Ok then the intent is clear. But the reasoning behind the intent can not be
discovered by logic or historical references. The basic problem is that the
students are in general just equation hunting. But when that habit is
broken we have found that the students become better problem solvers.
Actually they have been taught to be equation hunters by well meaning
teachers.

Again this is a case where logic can not tell you the optimum teaching path.
Only research and comparing different ways of teaching can give the
necessary insight into doing it better. It never ceases to amaze me that
trained scientists can understand that research can reveal counterintuitive
physical principles, but not understand that it can also reveal
counterintuitive social and educational principles.

For example one would assume that it is better to communicate ideas and tell
students how to solve problems. This is most logical.

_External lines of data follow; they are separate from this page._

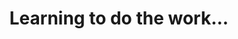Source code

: ---
title: Learning to do the work...
weight: 40
content_blocks:
  - _bookshop_name: hero
    heading:
      title: "Learning to do the work..."
      content: "These are the current workshops I offer.  Most can be given either in-person, or remotely online."
    breadcrumb: true
  - _bookshop_name: articles
    hide-empty: false
    input:
      section: workshops
      sort: date
      reverse: true
      nested: true
    cols: 3
    padding: "2"
    header-style: "publication"
    footer-style: "tags"
    orientation: "stacked"
    class: "border-1 card-zoom"
    paginate: true
---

But the research
shows that when you do that the students temporarily gain the ability to
solve only the problems you have presented, and can not transfer. But if
you get them to struggle in groups first, then present an algorithm,
transfer does happen. Both Michelle Perry and Schwartz have done work in
this area in math.

Math teachers are probably even more resistant to research because they wish
to think that all things are logical so teaching is an exercise in logic.
Similarly engineers tend to take the same point of view in a very black and
white fashion.

So the idea that students first need to use geometrical methods has been
presented. In reality, physicists use geometrical methods, but sometimes
only mentally to map out a solution before using algebra to get the
solution. That is the actual goal of the exercise, to begin to get students
to look at equations after mapping out a solution. The graphical method can
be the way of solving, or just a way of visualizing how to solve.

I can remember that teachers would say "make a drawing first". Well
students have the paradigm that they don't need to do that. And many manage
to get by. But if you give them problems where the drawing is absolutely
vital to solution, then they begin to see that it is a good way of starting.
But without that understanding, they will try to solve hard problems by just
writing down standard equations, or they will give up because they have no
way of starting on a problem. Humans usually have to be confronted with
situations where only a new method will work before they change paradigms.
The genius does not need this, but the rest of us do.

I gave my students and Ah-ha moment. I gave them the problem of finding the
force on a 1kg mass located on Mars, but exerted by the Earth when they are
closest. I also gave a table of planetary and orbital radii along with the
various masses. Some students utterly gagged on this because they had no
mental picture. So I told them to draw the situation, and also the path the
planets took. After that it became easy, but one student commented in an
Ah-ha fashion that the drawing really helps. He may have had a paradigm
changing moment.

The real goal of education should be to have students transfer what they
know to slightly or greatly different situations, not just giving them the
ability to do set problems. The experiments show that the traditional
method fail here.

John M. Clement
Houston, TX


John Clement wrote:
Of course your puzzle is not the same because they start at the same
time.
But my reply is do you know why the puzzle was presented in the
activity?
It has a pedagogical goal.
*** One can easily suppose that subverting the usual student means to
formulating an algebraic solution was intended in all good faith, in
order to facilitate inspection of geometric or graphical means.